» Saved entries
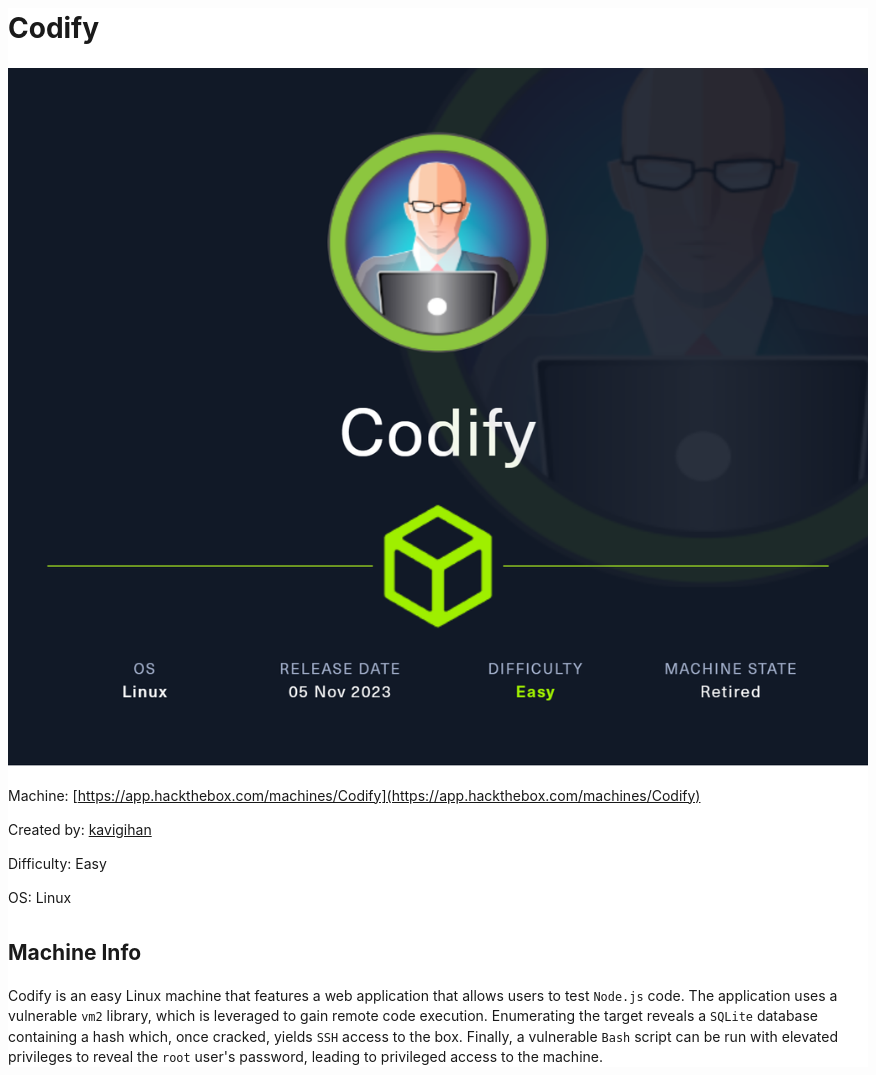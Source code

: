 # Codify

![codify_machine_info_card](./assets/codify_machine_info_card.png)

Machine: [https://app.hackthebox.com/machines/Codify](https://app.hackthebox.com/machines/Codify)

Created by: [kavigihan](https://app.hackthebox.com/users/389926)

Difficulty: Easy

OS: Linux

## Machine Info

Codify is an easy Linux machine that features a web application that allows users to test `Node.js` code. The application uses a vulnerable `vm2` library, which is leveraged to gain remote code execution. Enumerating the target reveals a `SQLite` database containing a hash which, once cracked, yields `SSH` access to the box. Finally, a vulnerable `Bash` script can be run with elevated privileges to reveal the `root` user's password, leading to privileged access to the machine.
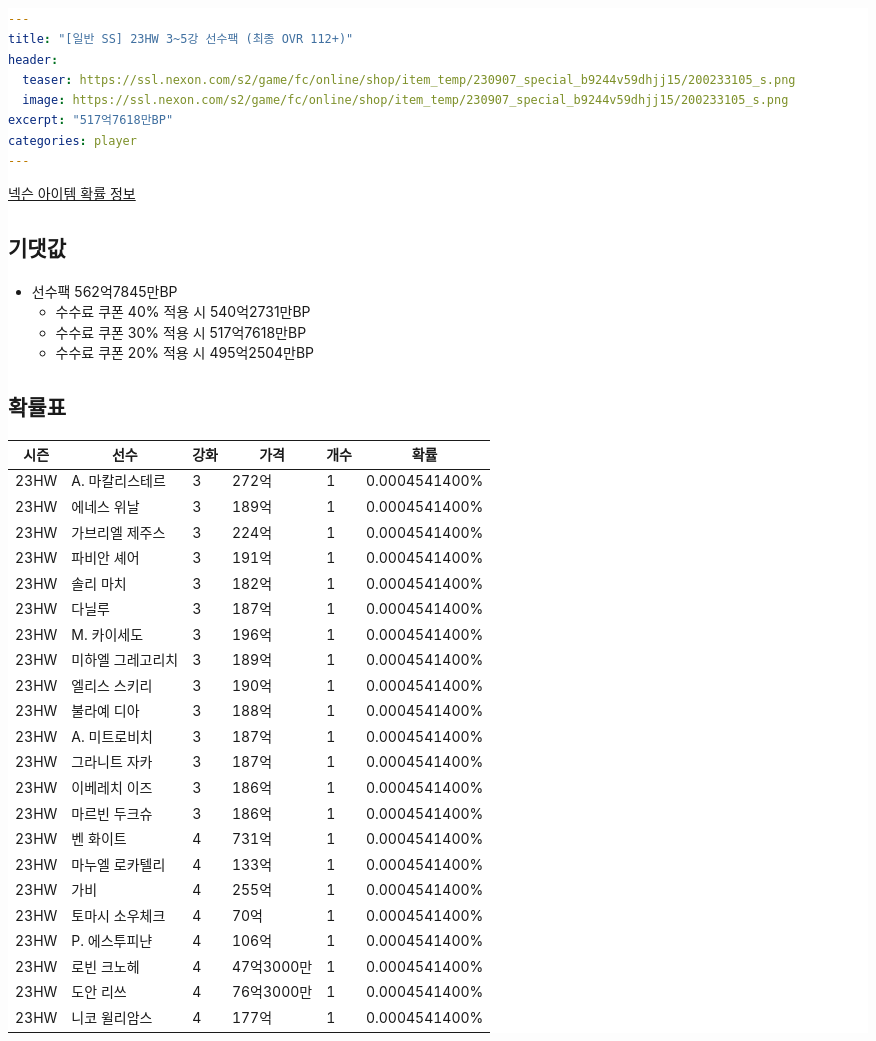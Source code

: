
 ```yaml
---
title: "[일반 SS] 23HW 3~5강 선수팩 (최종 OVR 112+)"
header:
  teaser: https://ssl.nexon.com/s2/game/fc/online/shop/item_temp/230907_special_b9244v59dhjj15/200233105_s.png
  image: https://ssl.nexon.com/s2/game/fc/online/shop/item_temp/230907_special_b9244v59dhjj15/200233105_s.png
excerpt: "517억7618만BP"
categories: player
---
```

[넥슨 아이템 확률 정보](http://iteminfo.nexon.com/probability/fco?sn=7481)

## 기댓값
- 선수팩 562억7845만BP
  - 수수료 쿠폰 40% 적용 시 540억2731만BP
  - 수수료 쿠폰 30% 적용 시 517억7618만BP
  - 수수료 쿠폰 20% 적용 시 495억2504만BP


## 확률표

|시즌|선수|강화|가격|개수|확률|
|---|---|---|---|---|---|
|23HW|A. 마칼리스테르|3|272억|1|0.0004541400%|
|23HW|에네스 위날|3|189억|1|0.0004541400%|
|23HW|가브리엘 제주스|3|224억|1|0.0004541400%|
|23HW|파비안 셰어|3|191억|1|0.0004541400%|
|23HW|솔리 마치|3|182억|1|0.0004541400%|
|23HW|다닐루|3|187억|1|0.0004541400%|
|23HW|M. 카이세도|3|196억|1|0.0004541400%|
|23HW|미하엘 그레고리치|3|189억|1|0.0004541400%|
|23HW|엘리스 스키리|3|190억|1|0.0004541400%|
|23HW|불라예 디아|3|188억|1|0.0004541400%|
|23HW|A. 미트로비치|3|187억|1|0.0004541400%|
|23HW|그라니트 자카|3|187억|1|0.0004541400%|
|23HW|이베레치 이즈|3|186억|1|0.0004541400%|
|23HW|마르빈 두크슈|3|186억|1|0.0004541400%|
|23HW|벤 화이트|4|731억|1|0.0004541400%|
|23HW|마누엘 로카텔리|4|133억|1|0.0004541400%|
|23HW|가비|4|255억|1|0.0004541400%|
|23HW|토마시 소우체크|4|70억|1|0.0004541400%|
|23HW|P. 에스투피냔|4|106억|1|0.0004541400%|
|23HW|로빈 크노헤|4|47억3000만|1|0.0004541400%|
|23HW|도안 리쓰|4|76억3000만|1|0.0004541400%|
|23HW|니코 윌리암스|4|177억|1|0.0004541400%|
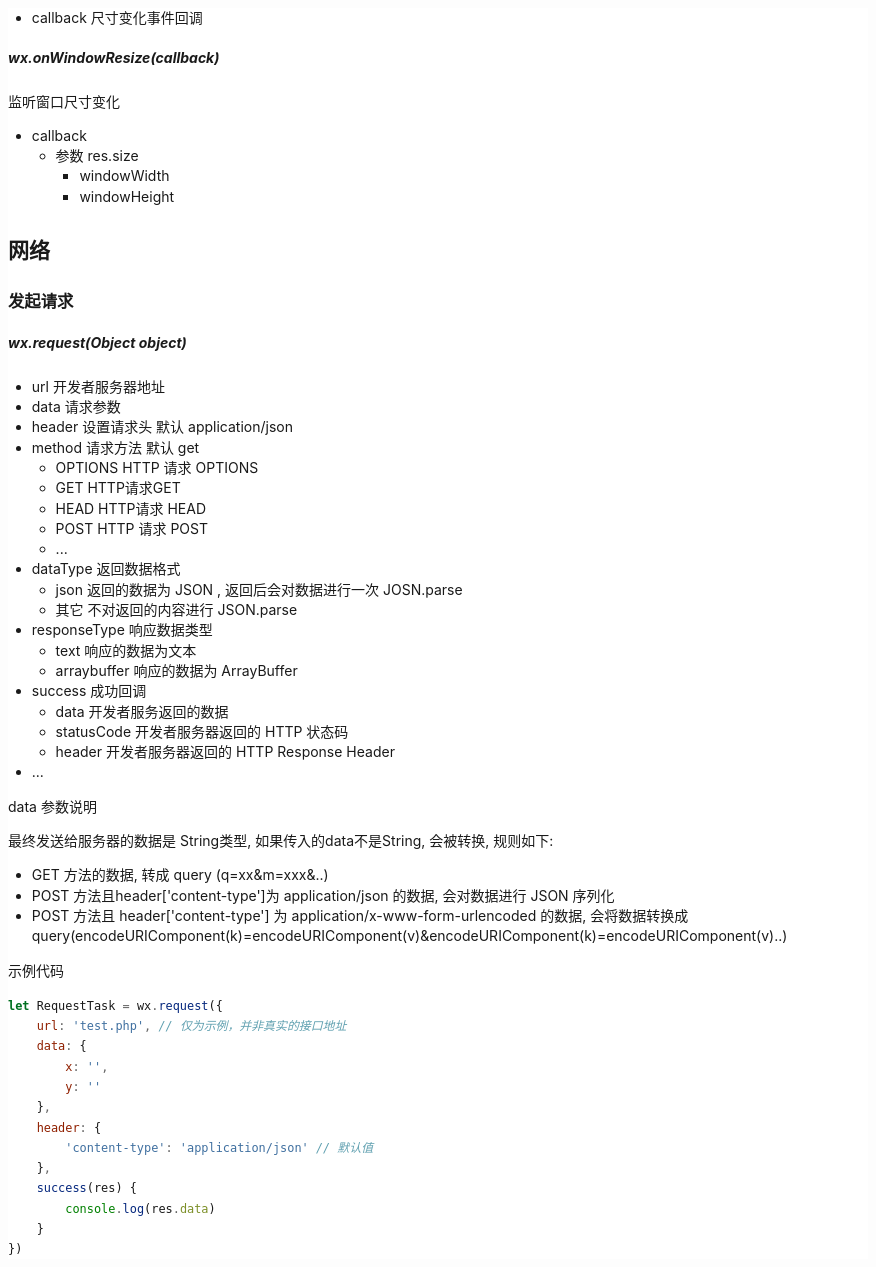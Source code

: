- callback 尺寸变化事件回调

##### wx.onWindowResize(callback)

监听窗口尺寸变化

- callback 
  - 参数 res.size 
    -  windowWidth
    -  windowHeight

## 网络

### 发起请求

##### wx.request(Object object)

- url 开发者服务器地址
- data 请求参数
- header 设置请求头 默认 application/json
- method 请求方法 默认 get
  - OPTIONS HTTP 请求 OPTIONS
  - GET  HTTP请求GET
  - HEAD  HTTP请求 HEAD
  - POST HTTP 请求 POST
  - ... 
- dataType 返回数据格式
  - json 返回的数据为 JSON , 返回后会对数据进行一次 JOSN.parse
  - 其它  不对返回的内容进行 JSON.parse
- responseType 响应数据类型
  - text	响应的数据为文本
  - arraybuffer 响应的数据为 ArrayBuffer
- success 成功回调
  - data  开发者服务返回的数据
  - statusCode 开发者服务器返回的 HTTP 状态码
  - header 开发者服务器返回的 HTTP Response Header
- ...

data 参数说明

最终发送给服务器的数据是 String类型, 如果传入的data不是String, 会被转换, 规则如下:

- GET 方法的数据, 转成 query (q=xx&m=xxx&..)
- POST 方法且header['content-type']为 application/json 的数据, 会对数据进行 JSON 序列化
- POST 方法且 header['content-type'] 为 application/x-www-form-urlencoded 的数据, 会将数据转换成 query(encodeURIComponent(k)=encodeURIComponent(v)&encodeURIComponent(k)=encodeURIComponent(v)..)

示例代码

```js
let RequestTask = wx.request({
    url: 'test.php', // 仅为示例，并非真实的接口地址
    data: {
        x: '',
        y: ''
    },
    header: {
        'content-type': 'application/json' // 默认值
    },
    success(res) {
        console.log(res.data)
    }
})
```
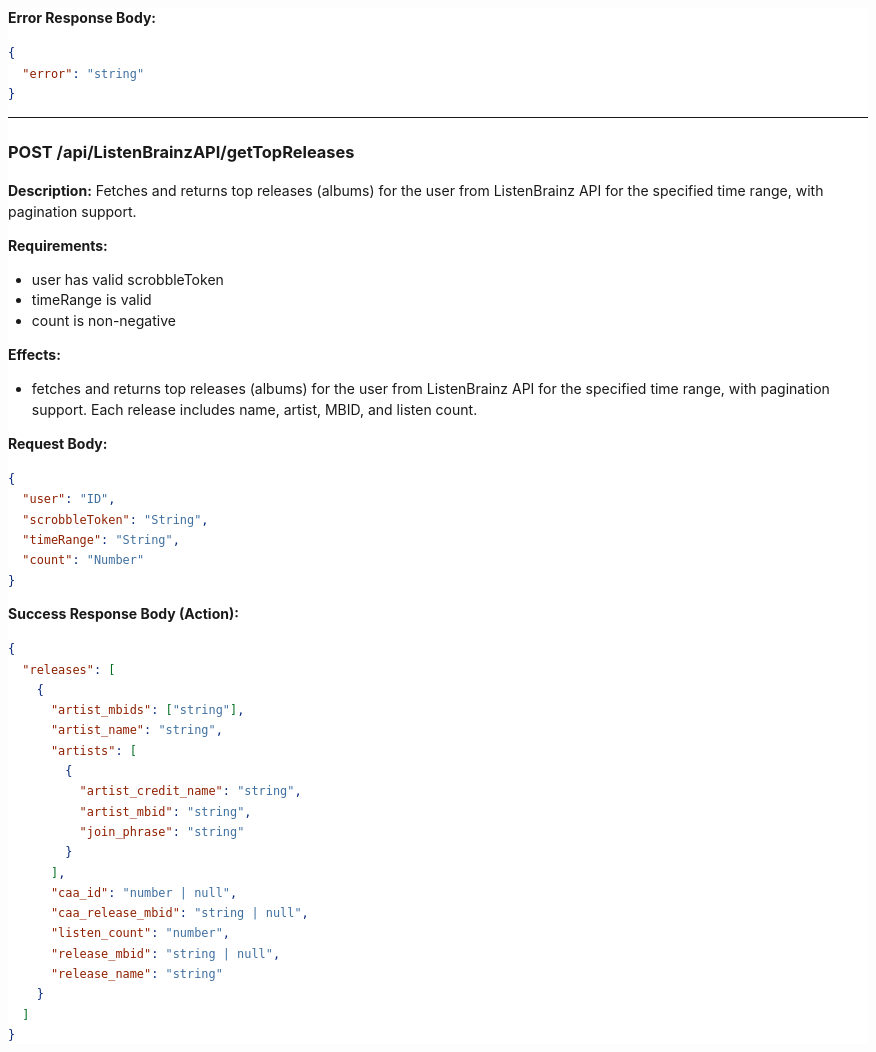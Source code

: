 **Error Response Body:**

```json
{
  "error": "string"
}
```

***

### POST /api/ListenBrainzAPI/getTopReleases

**Description:** Fetches and returns top releases (albums) for the user from ListenBrainz API for the specified time range, with pagination support.

**Requirements:**

* user has valid scrobbleToken
* timeRange is valid
* count is non-negative

**Effects:**

* fetches and returns top releases (albums) for the user from ListenBrainz API for the specified time range, with pagination support. Each release includes name, artist, MBID, and listen count.

**Request Body:**

```json
{
  "user": "ID",
  "scrobbleToken": "String",
  "timeRange": "String",
  "count": "Number"
}
```

**Success Response Body (Action):**

```json
{
  "releases": [
    {
      "artist_mbids": ["string"],
      "artist_name": "string",
      "artists": [
        {
          "artist_credit_name": "string",
          "artist_mbid": "string",
          "join_phrase": "string"
        }
      ],
      "caa_id": "number | null",
      "caa_release_mbid": "string | null",
      "listen_count": "number",
      "release_mbid": "string | null",
      "release_name": "string"
    }
  ]
}
```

» Work item
Repeat all of the records verbatim, leaving out the pictures.

» Response area
Source code

: # Codify

![codify_machine_info_card](./assets/codify_machine_info_card.png)

Machine: [https://app.hackthebox.com/machines/Codify](https://app.hackthebox.com/machines/Codify)

Created by: [kavigihan](https://app.hackthebox.com/users/389926)

Difficulty: Easy

OS: Linux

## Machine Info

Codify is an easy Linux machine that features a web application that allows users to test `Node.js` code. The application uses a vulnerable `vm2` library, which is leveraged to gain remote code execution. Enumerating the target reveals a `SQLite` database containing a hash which, once cracked, yields `SSH` access to the box. Finally, a vulnerable `Bash` script can be run with elevated privileges to reveal the `root` user's password, leading to privileged access to the machine.
Source code

:
 ```yaml
---
title: "[일반 SS] 23HW 3~5강 선수팩 (최종 OVR 112+)"
header:
  teaser: https://ssl.nexon.com/s2/game/fc/online/shop/item_temp/230907_special_b9244v59dhjj15/200233105_s.png
  image: https://ssl.nexon.com/s2/game/fc/online/shop/item_temp/230907_special_b9244v59dhjj15/200233105_s.png
excerpt: "517억7618만BP"
categories: player
---
```

[넥슨 아이템 확률 정보](http://iteminfo.nexon.com/probability/fco?sn=7481)

## 기댓값
- 선수팩 562억7845만BP
  - 수수료 쿠폰 40% 적용 시 540억2731만BP
  - 수수료 쿠폰 30% 적용 시 517억7618만BP
  - 수수료 쿠폰 20% 적용 시 495억2504만BP


## 확률표

|시즌|선수|강화|가격|개수|확률|
|---|---|---|---|---|---|
|23HW|A. 마칼리스테르|3|272억|1|0.0004541400%|
|23HW|에네스 위날|3|189억|1|0.0004541400%|
|23HW|가브리엘 제주스|3|224억|1|0.0004541400%|
|23HW|파비안 셰어|3|191억|1|0.0004541400%|
|23HW|솔리 마치|3|182억|1|0.0004541400%|
|23HW|다닐루|3|187억|1|0.0004541400%|
|23HW|M. 카이세도|3|196억|1|0.0004541400%|
|23HW|미하엘 그레고리치|3|189억|1|0.0004541400%|
|23HW|엘리스 스키리|3|190억|1|0.0004541400%|
|23HW|불라예 디아|3|188억|1|0.0004541400%|
|23HW|A. 미트로비치|3|187억|1|0.0004541400%|
|23HW|그라니트 자카|3|187억|1|0.0004541400%|
|23HW|이베레치 이즈|3|186억|1|0.0004541400%|
|23HW|마르빈 두크슈|3|186억|1|0.0004541400%|
|23HW|벤 화이트|4|731억|1|0.0004541400%|
|23HW|마누엘 로카텔리|4|133억|1|0.0004541400%|
|23HW|가비|4|255억|1|0.0004541400%|
|23HW|토마시 소우체크|4|70억|1|0.0004541400%|
|23HW|P. 에스투피냔|4|106억|1|0.0004541400%|
|23HW|로빈 크노헤|4|47억3000만|1|0.0004541400%|
|23HW|도안 리쓰|4|76억3000만|1|0.0004541400%|
|23HW|니코 윌리암스|4|177억|1|0.0004541400%|
Source code

:- callback 尺寸变化事件回调

##### wx.onWindowResize(callback)

监听窗口尺寸变化

- callback 
  - 参数 res.size 
    -  windowWidth
    -  windowHeight

## 网络

### 发起请求

##### wx.request(Object object)

- url 开发者服务器地址
- data 请求参数
- header 设置请求头 默认 application/json
- method 请求方法 默认 get
  - OPTIONS HTTP 请求 OPTIONS
  - GET  HTTP请求GET
  - HEAD  HTTP请求 HEAD
  - POST HTTP 请求 POST
  - ... 
- dataType 返回数据格式
  - json 返回的数据为 JSON , 返回后会对数据进行一次 JOSN.parse
  - 其它  不对返回的内容进行 JSON.parse
- responseType 响应数据类型
  - text	响应的数据为文本
  - arraybuffer 响应的数据为 ArrayBuffer
- success 成功回调
  - data  开发者服务返回的数据
  - statusCode 开发者服务器返回的 HTTP 状态码
  - header 开发者服务器返回的 HTTP Response Header
- ...

data 参数说明

最终发送给服务器的数据是 String类型, 如果传入的data不是String, 会被转换, 规则如下:

- GET 方法的数据, 转成 query (q=xx&m=xxx&..)
- POST 方法且header['content-type']为 application/json 的数据, 会对数据进行 JSON 序列化
- POST 方法且 header['content-type'] 为 application/x-www-form-urlencoded 的数据, 会将数据转换成 query(encodeURIComponent(k)=encodeURIComponent(v)&encodeURIComponent(k)=encodeURIComponent(v)..)

示例代码

```js
let RequestTask = wx.request({
    url: 'test.php', // 仅为示例，并非真实的接口地址
    data: {
        x: '',
        y: ''
    },
    header: {
        'content-type': 'application/json' // 默认值
    },
    success(res) {
        console.log(res.data)
    }
})
```
Source code

: **Error Response Body:**

```json
{
  "error": "string"
}
```

***

### POST /api/ListenBrainzAPI/getTopReleases

**Description:** Fetches and returns top releases (albums) for the user from ListenBrainz API for the specified time range, with pagination support.

**Requirements:**

* user has valid scrobbleToken
* timeRange is valid
* count is non-negative

**Effects:**

* fetches and returns top releases (albums) for the user from ListenBrainz API for the specified time range, with pagination support. Each release includes name, artist, MBID, and listen count.

**Request Body:**

```json
{
  "user": "ID",
  "scrobbleToken": "String",
  "timeRange": "String",
  "count": "Number"
}
```

**Success Response Body (Action):**

```json
{
  "releases": [
    {
      "artist_mbids": ["string"],
      "artist_name": "string",
      "artists": [
        {
          "artist_credit_name": "string",
          "artist_mbid": "string",
          "join_phrase": "string"
        }
      ],
      "caa_id": "number | null",
      "caa_release_mbid": "string | null",
      "listen_count": "number",
      "release_mbid": "string | null",
      "release_name": "string"
    }
  ]
}
```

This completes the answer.